Londoner Mike Foy and his cousins, who have been trying to trace the County Antrim branch of their family, unearthed information about Edward Hood that spurred them to bring the search to Lisburn.
“Some seven years ago,” said Mike, “my cousins and I, living in England and Dublin, started what was to become a highly challenging and totally absorbing search for the origins of an Antrim family, our Hood Antrim family.
“Our start point was the finding on a Royal Artillery muster that our great-great-great-grandfather, Edward Hood, was born in Ballinderry Parish in 1789.
“After enlisting in the Royal Artillery as a driver of horses in 1807 at Lisburn, we traced his initial term of service history through Ireland, Spain, Portugal and France.
“Fighting in Wellington’s army on the Peninsula, he was badly wounded at Salamanca, before being discharged in 1814. He again enlisted in 1815 when Napoleon had fled from Elba and British forces were fully mobilised for the final conflict with the ‘little corporal’ at Waterloo.

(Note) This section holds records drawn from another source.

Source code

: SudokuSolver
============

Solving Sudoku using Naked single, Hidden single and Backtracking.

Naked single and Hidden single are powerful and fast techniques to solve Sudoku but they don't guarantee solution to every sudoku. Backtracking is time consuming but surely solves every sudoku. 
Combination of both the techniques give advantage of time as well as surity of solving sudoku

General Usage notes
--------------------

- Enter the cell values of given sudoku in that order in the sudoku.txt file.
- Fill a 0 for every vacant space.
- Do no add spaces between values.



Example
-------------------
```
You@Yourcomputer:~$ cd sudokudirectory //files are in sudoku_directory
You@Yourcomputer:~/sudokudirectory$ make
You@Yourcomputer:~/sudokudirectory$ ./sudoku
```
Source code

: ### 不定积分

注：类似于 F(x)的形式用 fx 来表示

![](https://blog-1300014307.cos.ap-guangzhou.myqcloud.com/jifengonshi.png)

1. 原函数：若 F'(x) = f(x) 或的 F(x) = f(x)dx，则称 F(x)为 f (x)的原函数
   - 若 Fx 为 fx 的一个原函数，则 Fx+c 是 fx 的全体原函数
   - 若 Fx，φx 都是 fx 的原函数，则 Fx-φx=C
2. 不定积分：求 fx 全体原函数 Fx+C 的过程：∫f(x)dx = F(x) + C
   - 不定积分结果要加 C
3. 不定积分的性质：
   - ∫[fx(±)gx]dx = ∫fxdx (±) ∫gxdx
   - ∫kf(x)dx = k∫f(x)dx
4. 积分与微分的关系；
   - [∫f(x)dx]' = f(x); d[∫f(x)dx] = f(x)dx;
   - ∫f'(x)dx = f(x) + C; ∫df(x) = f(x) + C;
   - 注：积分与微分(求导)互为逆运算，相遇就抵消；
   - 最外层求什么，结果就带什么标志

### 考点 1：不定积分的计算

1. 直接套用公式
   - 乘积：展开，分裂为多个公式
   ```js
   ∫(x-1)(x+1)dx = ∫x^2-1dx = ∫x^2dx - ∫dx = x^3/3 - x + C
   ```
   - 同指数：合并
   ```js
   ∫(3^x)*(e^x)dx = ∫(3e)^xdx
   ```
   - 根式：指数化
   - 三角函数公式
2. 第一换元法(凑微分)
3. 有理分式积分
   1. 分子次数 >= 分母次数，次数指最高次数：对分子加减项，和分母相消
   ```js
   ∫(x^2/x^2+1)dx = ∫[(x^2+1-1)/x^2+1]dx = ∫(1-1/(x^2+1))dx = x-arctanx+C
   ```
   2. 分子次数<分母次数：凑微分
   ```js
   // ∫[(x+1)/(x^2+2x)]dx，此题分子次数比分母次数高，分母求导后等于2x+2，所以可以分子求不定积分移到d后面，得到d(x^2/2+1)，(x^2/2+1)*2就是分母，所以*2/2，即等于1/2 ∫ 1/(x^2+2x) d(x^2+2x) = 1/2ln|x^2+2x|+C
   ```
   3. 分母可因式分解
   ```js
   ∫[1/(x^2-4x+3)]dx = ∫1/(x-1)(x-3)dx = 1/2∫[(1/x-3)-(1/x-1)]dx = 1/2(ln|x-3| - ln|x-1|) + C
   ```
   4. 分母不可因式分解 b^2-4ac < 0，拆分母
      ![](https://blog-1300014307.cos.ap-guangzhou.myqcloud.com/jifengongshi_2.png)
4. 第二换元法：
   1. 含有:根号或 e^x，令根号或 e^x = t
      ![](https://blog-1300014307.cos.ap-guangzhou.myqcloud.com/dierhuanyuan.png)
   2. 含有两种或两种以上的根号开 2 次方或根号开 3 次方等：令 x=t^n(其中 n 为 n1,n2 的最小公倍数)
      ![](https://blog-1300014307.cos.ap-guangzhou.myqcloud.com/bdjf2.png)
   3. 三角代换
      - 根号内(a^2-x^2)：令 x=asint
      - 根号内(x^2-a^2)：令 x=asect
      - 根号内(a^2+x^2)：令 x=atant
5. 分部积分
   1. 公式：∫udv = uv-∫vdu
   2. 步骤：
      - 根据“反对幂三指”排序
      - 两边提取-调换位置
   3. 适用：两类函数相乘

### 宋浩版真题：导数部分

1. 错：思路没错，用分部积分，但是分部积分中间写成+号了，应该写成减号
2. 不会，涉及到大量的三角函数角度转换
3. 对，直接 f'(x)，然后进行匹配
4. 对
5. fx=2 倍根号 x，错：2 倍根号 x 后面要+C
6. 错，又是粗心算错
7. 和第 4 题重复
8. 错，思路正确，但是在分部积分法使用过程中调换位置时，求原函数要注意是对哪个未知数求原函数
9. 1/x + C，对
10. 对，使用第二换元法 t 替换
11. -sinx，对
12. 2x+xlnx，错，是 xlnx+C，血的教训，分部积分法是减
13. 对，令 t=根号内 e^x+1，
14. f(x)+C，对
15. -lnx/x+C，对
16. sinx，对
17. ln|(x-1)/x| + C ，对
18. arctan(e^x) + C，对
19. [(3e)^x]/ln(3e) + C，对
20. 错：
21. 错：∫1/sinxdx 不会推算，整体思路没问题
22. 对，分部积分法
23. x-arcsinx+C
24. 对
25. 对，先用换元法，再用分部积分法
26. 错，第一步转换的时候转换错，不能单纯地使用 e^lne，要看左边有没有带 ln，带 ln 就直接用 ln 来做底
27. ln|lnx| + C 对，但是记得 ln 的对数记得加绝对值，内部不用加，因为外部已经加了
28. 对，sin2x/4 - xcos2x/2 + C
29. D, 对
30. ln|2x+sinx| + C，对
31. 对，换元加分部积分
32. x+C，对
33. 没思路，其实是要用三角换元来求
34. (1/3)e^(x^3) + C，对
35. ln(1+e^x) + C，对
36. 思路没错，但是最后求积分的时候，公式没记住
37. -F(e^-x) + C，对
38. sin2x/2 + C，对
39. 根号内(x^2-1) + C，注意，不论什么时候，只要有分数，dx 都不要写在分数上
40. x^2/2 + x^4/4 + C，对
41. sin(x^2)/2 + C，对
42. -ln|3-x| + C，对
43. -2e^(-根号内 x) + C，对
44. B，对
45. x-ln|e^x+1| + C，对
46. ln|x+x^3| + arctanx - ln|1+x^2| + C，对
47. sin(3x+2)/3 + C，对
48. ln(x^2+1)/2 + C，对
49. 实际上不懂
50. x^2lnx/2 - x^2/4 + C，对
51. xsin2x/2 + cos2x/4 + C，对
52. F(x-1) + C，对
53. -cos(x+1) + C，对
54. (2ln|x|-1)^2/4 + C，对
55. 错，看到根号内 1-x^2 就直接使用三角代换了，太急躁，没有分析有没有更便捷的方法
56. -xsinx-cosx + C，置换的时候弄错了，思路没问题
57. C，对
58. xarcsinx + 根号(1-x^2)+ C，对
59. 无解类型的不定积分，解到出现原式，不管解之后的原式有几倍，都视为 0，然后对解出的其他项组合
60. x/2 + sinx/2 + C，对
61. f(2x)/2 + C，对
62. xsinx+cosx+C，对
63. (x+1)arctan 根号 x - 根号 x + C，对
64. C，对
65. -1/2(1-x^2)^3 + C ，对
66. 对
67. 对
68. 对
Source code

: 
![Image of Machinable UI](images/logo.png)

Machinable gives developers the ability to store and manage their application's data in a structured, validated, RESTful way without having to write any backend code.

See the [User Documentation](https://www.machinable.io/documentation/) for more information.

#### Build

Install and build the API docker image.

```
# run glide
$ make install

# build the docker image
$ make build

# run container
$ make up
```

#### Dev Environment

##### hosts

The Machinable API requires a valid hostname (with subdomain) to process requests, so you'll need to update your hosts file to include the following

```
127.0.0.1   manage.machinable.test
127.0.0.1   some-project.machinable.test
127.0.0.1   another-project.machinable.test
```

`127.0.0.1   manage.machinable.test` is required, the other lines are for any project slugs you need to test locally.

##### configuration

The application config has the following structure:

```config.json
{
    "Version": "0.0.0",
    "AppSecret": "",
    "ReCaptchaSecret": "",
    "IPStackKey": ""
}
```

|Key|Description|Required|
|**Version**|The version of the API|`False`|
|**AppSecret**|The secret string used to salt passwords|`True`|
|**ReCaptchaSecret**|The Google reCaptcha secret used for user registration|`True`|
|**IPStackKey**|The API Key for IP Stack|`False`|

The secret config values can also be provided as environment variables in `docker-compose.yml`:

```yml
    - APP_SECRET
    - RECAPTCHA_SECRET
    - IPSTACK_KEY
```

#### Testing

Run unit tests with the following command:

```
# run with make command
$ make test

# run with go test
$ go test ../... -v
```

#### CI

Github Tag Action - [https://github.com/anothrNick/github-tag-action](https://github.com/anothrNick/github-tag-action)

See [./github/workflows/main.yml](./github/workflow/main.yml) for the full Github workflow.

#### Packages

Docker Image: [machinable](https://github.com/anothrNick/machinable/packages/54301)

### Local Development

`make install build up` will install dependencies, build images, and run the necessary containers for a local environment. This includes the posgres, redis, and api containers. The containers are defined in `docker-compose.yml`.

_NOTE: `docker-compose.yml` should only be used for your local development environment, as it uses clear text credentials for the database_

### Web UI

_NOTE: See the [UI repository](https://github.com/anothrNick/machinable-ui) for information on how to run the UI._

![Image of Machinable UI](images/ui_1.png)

“Edward Hood remained in the Royal Artillery as a gunner until he was discharged again in 1832.
“Ironically, in his last years of army service, he was batman to Colonel Hamelin Trelawney, who, in 1842, was to become Governor of St Helena, where Napoleon had been exiled and died.
“After living in Dublin upon his 1832 discharge, Edward Hood eventually worked as a horse carriage stable man in Woolwich, England, where he died in 1844.”
Having discovered a family connection in Lisburn, Mike decided to travel over to Northern Ireland to see if he could find out more about the Hood family.
He said:“I visited the churchyard and Rectory of Holy Trinity in Aghalee – one of many churches in the area whose records we have searched.
“The churchyard contained no Hoods and the rectory only held records from 1832, with no Hoods to be found at all.
“A wasted journey from London, you might think, but emphatically no.
“As I left the churchyard, I met a local farmer and we chatted about my purpose, the idyllic beef-rearing farmland and his home in a former army garrison in Soldierstown.
“Before I said my goodbye, I asked this gentleman whether he had any knowledge of Hood families living in the area; a chance remark, met by the reply that there was one Hood farming family at Maze, a place that had never been on our radar.
“ We have now uncovered what looks to be a sprawling single Hood family whose origins and petering-out may reflect the very social history of Antrim itself.
“We may have even found a link between Ballinderry/Magharamesk Hoods and those from Maze.”
Mike is keen to hear from anyone who may be able to help him with his family tree.
“We would like to uncover relatives of the many Hoods we have now found living in Blaris, Derriaghy, Maze, Stoneyford and surrounds up to the early 1900s,” he said. “We have recurring Christian names that have spilled down the generations, such as Edward, Robert, John, James, William, Agnes and Margaret. We feel there must be other people with Hood ancestry who may be able to add to the family connections we are trying to unravel.”